Data excerpts:

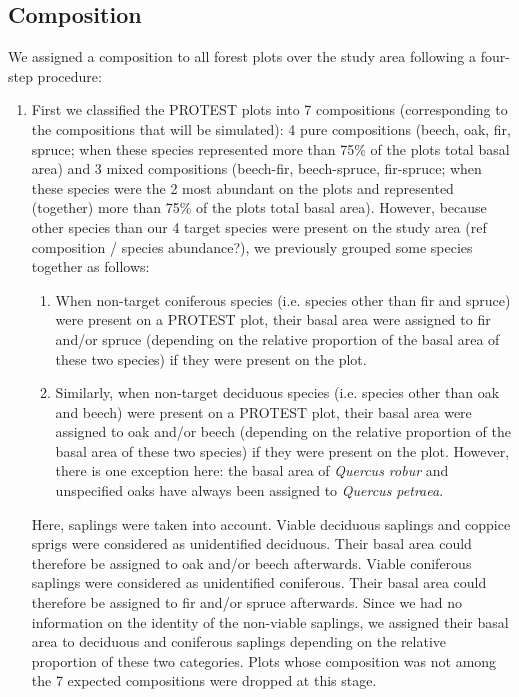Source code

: \documentclass[a4paper]{article}
\begin{document}

\subsection*{Composition}

We assigned a composition to all forest plots over the study area following a four-step procedure:

\begin{enumerate}

    \item First we classified the PROTEST plots into 7 compositions (corresponding to the compositions that will be simulated): 4 pure compositions (beech, oak, fir, spruce; when these species represented more than 75\% of the plots total basal area) and 3 mixed compositions (beech-fir, beech-spruce, fir-spruce; when these species were the 2 most abundant on the plots and represented (together) more than 75\% of the plots total basal area). However, because other species than our 4 target species were present on the study area (ref composition / species abundance?), we previously grouped some species together as follows:

    \begin{enumerate}

        \item When non-target coniferous species (i.e. species other than fir and spruce) were present on a PROTEST plot, their basal area were assigned to fir and/or spruce (depending on the relative proportion of the basal area of these two species) if they were present on the plot.

        \item Similarly, when non-target deciduous species (i.e. species other than oak and beech) were present on a PROTEST plot, their basal area were assigned to oak and/or beech (depending on the relative proportion of the basal area of these two species) if they were present on the plot. However, there is one exception here: the basal area of \textit{Quercus robur} and unspecified oaks have always been assigned to \textit{Quercus petraea}.

    \end{enumerate}

    Here, saplings were taken into account. Viable deciduous saplings and coppice sprigs were considered as unidentified deciduous. Their basal area could therefore be assigned to oak and/or beech afterwards. Viable coniferous saplings were considered as unidentified coniferous. Their basal area could therefore be assigned to fir and/or spruce afterwards. Since we had no information on the identity of the non-viable saplings, we assigned their basal area to deciduous and coniferous saplings depending on the relative proportion of these two categories. Plots whose composition was not among the 7 expected compositions were dropped at this stage.


\end{enumerate}
\end{document}

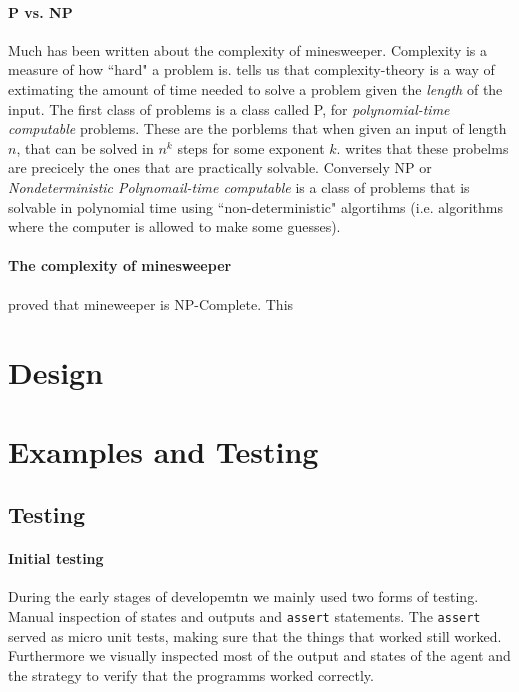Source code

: \documentclass[british]{article}
\newcommand{\code}[1]{\texttt{#1}}
\begin{document}
\paragraph{P vs. NP} Much has been written about the complexity of minesweeper. Complexity is a measure of how ``hard" a problem is. \cite{Kaye00} tells us that complexity-theory is a way of extimating the amount of time needed to solve a problem given the \textit{length} of the input. The first class of problems is a class called P, for \textit{polynomial-time computable} problems. These are the porblems that when given an input of length $n$, that can be solved in $n^k$ steps for some exponent $k$. \citeauthor{Kaye00} writes that these probelms are precicely the ones that are practically solvable. Conversely NP or \textit{Nondeterministic Polynomail-time computable} is a class of problems that is solvable in polynomial time using ``non-deterministic" algortihms (i.e. algorithms where the computer is allowed to make some guesses).  

\paragraph{The complexity of minesweeper} \cite{Kaye00} proved that mineweeper is NP-Complete. This 
 
\section{Design}
\label{design}


\section{Examples and Testing}
\label{sec:testing}
 
\subsection{Testing}
\label{subsec:testing}
\paragraph{Initial testing} During the early stages of developemtn we mainly used two forms of testing. Manual inspection of states and outputs and \code{assert} statements. The \code{assert} served as micro unit tests, making sure that the things that worked still worked. Furthermore we visually inspected most of the output and states of the agent and the strategy to verify that the programms worked correctly. 
\end{document}

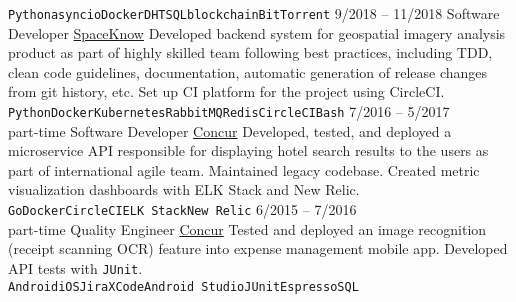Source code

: \documentclass[9pt]{developercv} %
\begin{document}
\begin{entrylist}
{          \texttt{Python}\slashsep\texttt{asyncio}\slashsep\texttt{Docker}\slashsep\texttt{DHT}\slashsep\texttt{SQL}\slashsep\texttt{blockchain}\slashsep\texttt{BitTorrent}
        }
	\entry
		{9/2018 -- 11/2018}
		{Software Developer}
        {\href{https://spaceknow.com/}{SpaceKnow}}
        {Developed backend system for geospatial imagery analysis product as part of highly skilled team following best practices, including TDD, clean code guidelines, documentation, automatic generation of release changes from git history, etc. Set up CI platform for the project using CircleCI.\\
        \texttt{Python}\slashsep\texttt{Docker}\slashsep\texttt{Kubernetes}\slashsep\texttt{RabbitMQ}\slashsep\texttt{Redis}\slashsep\texttt{CircleCI}\slashsep\texttt{Bash}}
	\entry
		{7/2016 -- 5/2017\\\footnotesize{part-time}}
		{Software Developer}
        {\href{https://www.concur.com/}{Concur}}
        {
          Developed, tested, and deployed a microservice API responsible for displaying hotel search results to the users as part of international agile team. Maintained legacy codebase. Created metric visualization dashboards with ELK Stack and New Relic. \\ 
        \texttt{Go}\slashsep\texttt{Docker}\slashsep\texttt{CircleCI}\slashsep\texttt{ELK Stack}\slashsep\texttt{New Relic}
        }
	\entry
        {6/2015 -- 7/2016\\\footnotesize{part-time}}
		{Quality Engineer}
        {\href{https://www.concur.com/}{Concur}}
        {
          Tested and deployed an image recognition (receipt scanning OCR) feature into expense management mobile app. Developed API tests with \texttt{JUnit}.\\
          \texttt{Android}\slashsep\texttt{iOS}\slashsep\texttt{Jira}\slashsep\texttt{XCode}\slashsep\texttt{Android Studio}\slashsep\texttt{JUnit}\slashsep\texttt{Espresso}\slashsep\texttt{SQL}
        }
\end{entrylist}

\end{document}
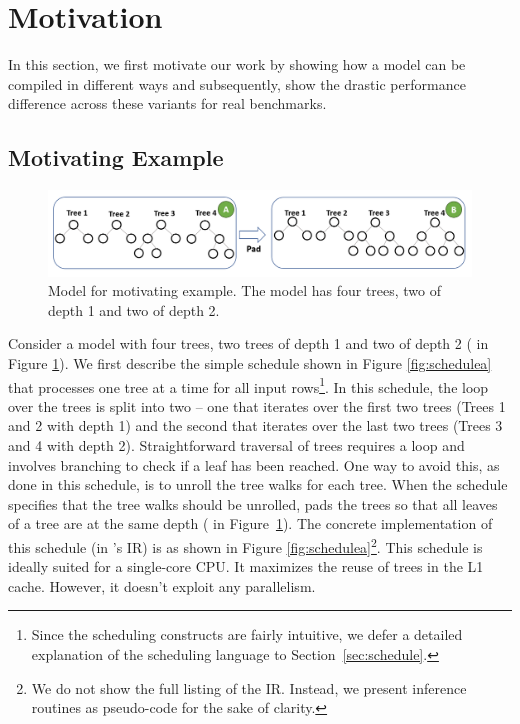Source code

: \section{Motivation}
\label{sec:motivation}
In this section, we first motivate our work by showing how a model can be compiled in different ways
and subsequently, show the drastic performance difference across these variants for real benchmarks.

\subsection{Motivating Example}
\begin{figure}[htb]
  \centering
  \includegraphics[width=\linewidth]{figures/HIR.PNG}
  \caption{Model for motivating example. The model has four trees, two of depth 1 and two of depth 2.}
  \label{Fig:HIRExample}
\end{figure}

Consider a model with four trees, two 
trees of depth 1 and two of depth 2 ( in Figure \ref{Fig:HIRExample}).
We first describe the simple schedule shown in Figure \ref{fig:schedulea} that processes one tree at a time 
for all input rows\footnote{Since the scheduling constructs are fairly intuitive, we 
defer a detailed explanation of the scheduling language to Section~\ref{sec:schedule}.}.
In this schedule, the loop over the trees is split into two -- one that
iterates over the first two trees (Trees 1 and 2 with depth 1) and 
the second that iterates over the last two trees (Trees 3 and 4 with
depth 2). Straightforward traversal of trees requires a  loop
and involves branching to check if a leaf has been reached. 
One way to avoid this, as done in this schedule, is to unroll the 
tree walks for each tree. 
When the schedule specifies that the tree walks should be unrolled, 
\Treebeard{} pads the trees so that all leaves of a tree are at the same depth
( in Figure~\ref{Fig:HIRExample}). 
The concrete implementation of this schedule (in \Treebeard{}'s IR) 
is as shown in Figure \ref{fig:schedulea}\footnote{We do not show 
the full listing of the IR. Instead, we present inference routines 
as pseudo-code for the sake of clarity.}.
This schedule is ideally suited for a single-core CPU. It maximizes 
the reuse of trees in the L1 cache. However, it doesn't exploit  
any parallelism. 

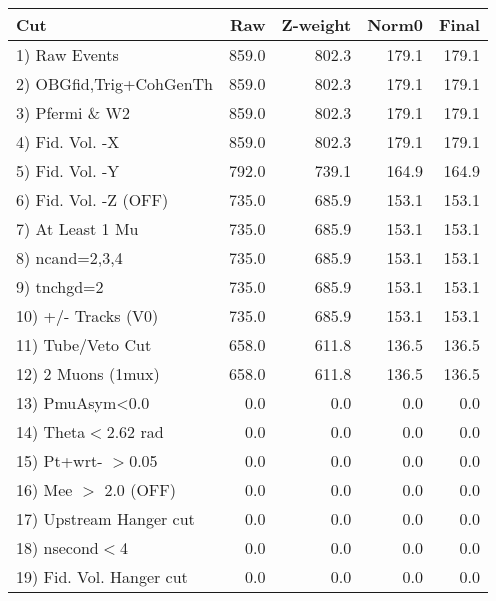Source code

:  \begin{table}[h!]\centering
 \begin{tabular}{||l||r|r|r|r||}
 \hline
 \hline
 Cut & Raw & Z-weight & Norm0 & Final \\
 \hline
  1) Raw Events           &       859.0 &       802.3 &       179.1 &       179.1 \\
  2) OBGfid,Trig+CohGenTh &       859.0 &       802.3 &       179.1 &       179.1 \\
  3) Pfermi \& W2         &       859.0 &       802.3 &       179.1 &       179.1 \\
  4) Fid. Vol. -X         &       859.0 &       802.3 &       179.1 &       179.1 \\
  5) Fid. Vol. -Y         &       792.0 &       739.1 &       164.9 &       164.9 \\
  6) Fid. Vol. -Z (OFF)   &       735.0 &       685.9 &       153.1 &       153.1 \\
  7) At Least 1 Mu        &       735.0 &       685.9 &       153.1 &       153.1 \\
  8) ncand=2,3,4          &       735.0 &       685.9 &       153.1 &       153.1 \\
  9) tnchgd=2             &       735.0 &       685.9 &       153.1 &       153.1 \\
 10) +/- Tracks (V0)      &       735.0 &       685.9 &       153.1 &       153.1 \\
 11) Tube/Veto Cut        &       658.0 &       611.8 &       136.5 &       136.5 \\
 12) 2 Muons (1mux)       &       658.0 &       611.8 &       136.5 &       136.5 \\
 13) PmuAsym<0.0          &         0.0 &         0.0 &         0.0 &         0.0 \\
 14) Theta$<$2.62 rad     &         0.0 &         0.0 &         0.0 &         0.0 \\
 15) Pt+wrt- $>$0.05      &         0.0 &         0.0 &         0.0 &         0.0 \\
 16) Mee $>$ 2.0  (OFF)   &         0.0 &         0.0 &         0.0 &         0.0 \\
 17) Upstream Hanger cut  &         0.0 &         0.0 &         0.0 &         0.0 \\
 18) nsecond$<$4          &         0.0 &         0.0 &         0.0 &         0.0 \\
 19) Fid. Vol. Hanger cut &         0.0 &         0.0 &         0.0 &         0.0 \\

\end{tabular}
\end{table}
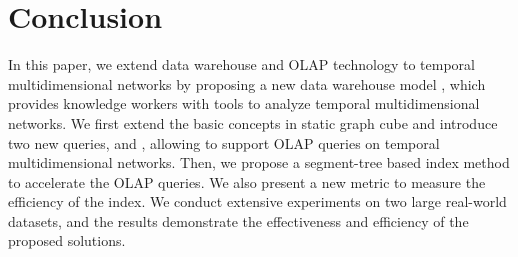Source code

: \documentclass[10pt,journal,compsoc]{IEEEtran}
\begin{document}
\section{Conclusion} \label{sec:conclusion}
In this paper, we extend data warehouse and OLAP technology to temporal multidimensional networks by proposing a new data warehouse model , which provides knowledge workers with tools to analyze temporal multidimensional networks. We first extend the basic concepts in static graph cube and introduce two new queries,  and , allowing  to support OLAP queries on temporal multidimensional networks. Then, we propose a segment-tree based index method to accelerate the OLAP queries. We also present a new metric to measure the efficiency of the index. We conduct extensive experiments on two large real-world datasets, and the results demonstrate the effectiveness and efficiency of the proposed solutions. 




\end{document}
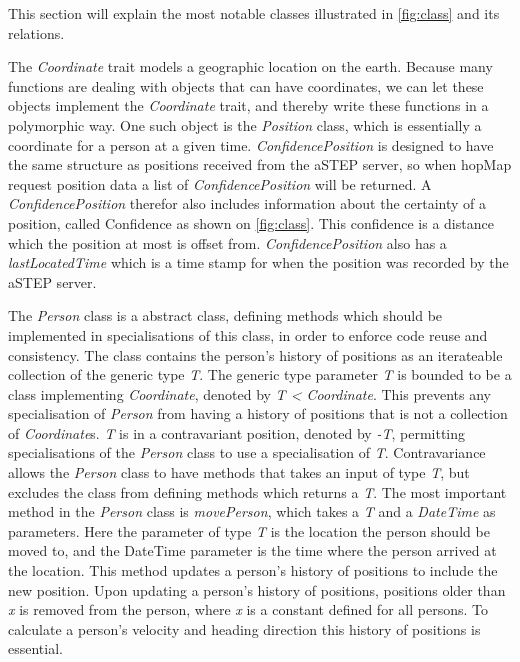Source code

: This section will explain the most notable classes illustrated in \cref{fig:class} and its relations.

The \emph{Coordinate} trait models a geographic location on the earth. Because many functions are dealing with objects that can have coordinates, we can let these objects implement the \emph{Coordinate} trait, and thereby write these functions in a polymorphic way. One such object is the \emph{Position} class, which is essentially a coordinate for a person at a given time. \emph{ConfidencePosition} is designed to have the same structure as positions received from the aSTEP server, so when hopMap request position data a list of \emph{ConfidencePosition} will be returned. A \emph{ConfidencePosition} therefor also includes information about the certainty of a position, called Confidence as shown on \cref{fig:class}. This confidence is a distance which the position at most is offset from. \emph{ConfidencePosition} also has a \emph{lastLocatedTime} which is a time stamp for when the position was recorded by the aSTEP server.


The \emph{Person} class is a abstract class, defining methods which should be implemented in specialisations of this class, in order to enforce code reuse and consistency. The class contains the person's history of positions as an iterateable collection of the generic type \emph{T}. The generic type parameter \emph{T} is bounded to be a class implementing \emph{Coordinate}, denoted by \emph{T < Coordinate}. This prevents any specialisation of \emph{Person} from having a history of positions that is not a collection of \emph{Coordinate}s. \emph{T} is in a contravariant position, denoted by \emph{-T}, permitting specialisations of the \emph{Person} class to use a specialisation of \emph{T}. Contravariance allows the \emph{Person} class to have methods that takes an input of type \emph{T}, but excludes the class from defining methods which returns a \emph{T}. The most important method in the \emph{Person} class is \emph{movePerson}, which takes a \emph{T} and a \emph{DateTime} as parameters. Here the parameter of type \emph{T} is the location the person should be moved to, and the DateTime parameter is the time where the person arrived at the location. This method updates a person's history of positions to include the new position. Upon updating a person's history of positions, positions older than \emph{x} is removed from the person, where \emph{x} is a constant defined for all persons. To calculate a person's velocity and heading direction this history of positions is essential. 

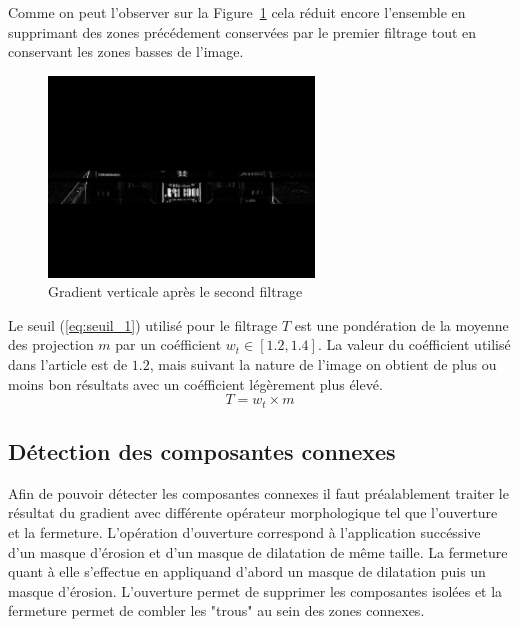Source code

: \documentclass[a4paper,10pt,twocolumn]{article}
\begin{document}
Comme on peut l'observer sur la Figure~\ref{v_filter_gauss} cela réduit encore l'ensemble en supprimant des zones précédement conservées par le premier filtrage tout en conservant les zones basses de l'image.
\begin{figure}[H]
	\centering 
	  \includegraphics[width=200pt]{img/991213-006_v_filter_gauss.png}
	\caption{Gradient verticale après le second filtrage\label{v_filter_gauss}}
\end{figure}

Le seuil (\ref{eq:seuil_1}) utilisé pour le filtrage $T$ est une pondération de la moyenne des projection $m$ par un coéfficient $w_t \in [1.2, 1.4]$. La valeur du coéfficient utilisé dans l'article est de $1.2$, mais suivant la nature de l'image on obtient de plus ou moins bon résultats avec un coéfficient légèrement plus élevé.
\begin{equation} \label{eq:seuil_1} 
  T = w_t \times m
\end{equation}

\subsection{Détection des composantes connexes}
Afin de pouvoir détecter les composantes connexes il faut préalablement traiter le résultat du gradient avec différente opérateur morphologique tel que l'ouverture et la fermeture. L'opération d'ouverture correspond à l'application succéssive d'un masque d'érosion et d'un masque de dilatation de même taille. La fermeture quant à elle s'effectue en appliquand d'abord un masque de dilatation puis un masque d'érosion. L'ouverture permet de supprimer les composantes isolées et la fermeture permet de combler les "trous" au sein des zones connexes.
\end{document}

Task item: With pictures omitted, repeat the entries above word for word from the line holding "16) Mee $>$" down to the line holding "and its relations.", keeping both of those lines.

Expected answer:
 16) Mee $>$ 2.0  (OFF)   &         0.0 &         0.0 &         0.0 &         0.0 \\
 17) Upstream Hanger cut  &         0.0 &         0.0 &         0.0 &         0.0 \\
 18) nsecond$<$4          &         0.0 &         0.0 &         0.0 &         0.0 \\
 19) Fid. Vol. Hanger cut &         0.0 &         0.0 &         0.0 &         0.0 \\

\end{tabular}
\end{table}
Source code

: \documentclass[10pt,journal,compsoc]{IEEEtran}
\begin{document}
\section{Conclusion} \label{sec:conclusion}
In this paper, we extend data warehouse and OLAP technology to temporal multidimensional networks by proposing a new data warehouse model , which provides knowledge workers with tools to analyze temporal multidimensional networks. We first extend the basic concepts in static graph cube and introduce two new queries,  and , allowing  to support OLAP queries on temporal multidimensional networks. Then, we propose a segment-tree based index method to accelerate the OLAP queries. We also present a new metric to measure the efficiency of the index. We conduct extensive experiments on two large real-world datasets, and the results demonstrate the effectiveness and efficiency of the proposed solutions. 




\end{document}
Source code

: This section will explain the most notable classes illustrated in \cref{fig:class} and its relations.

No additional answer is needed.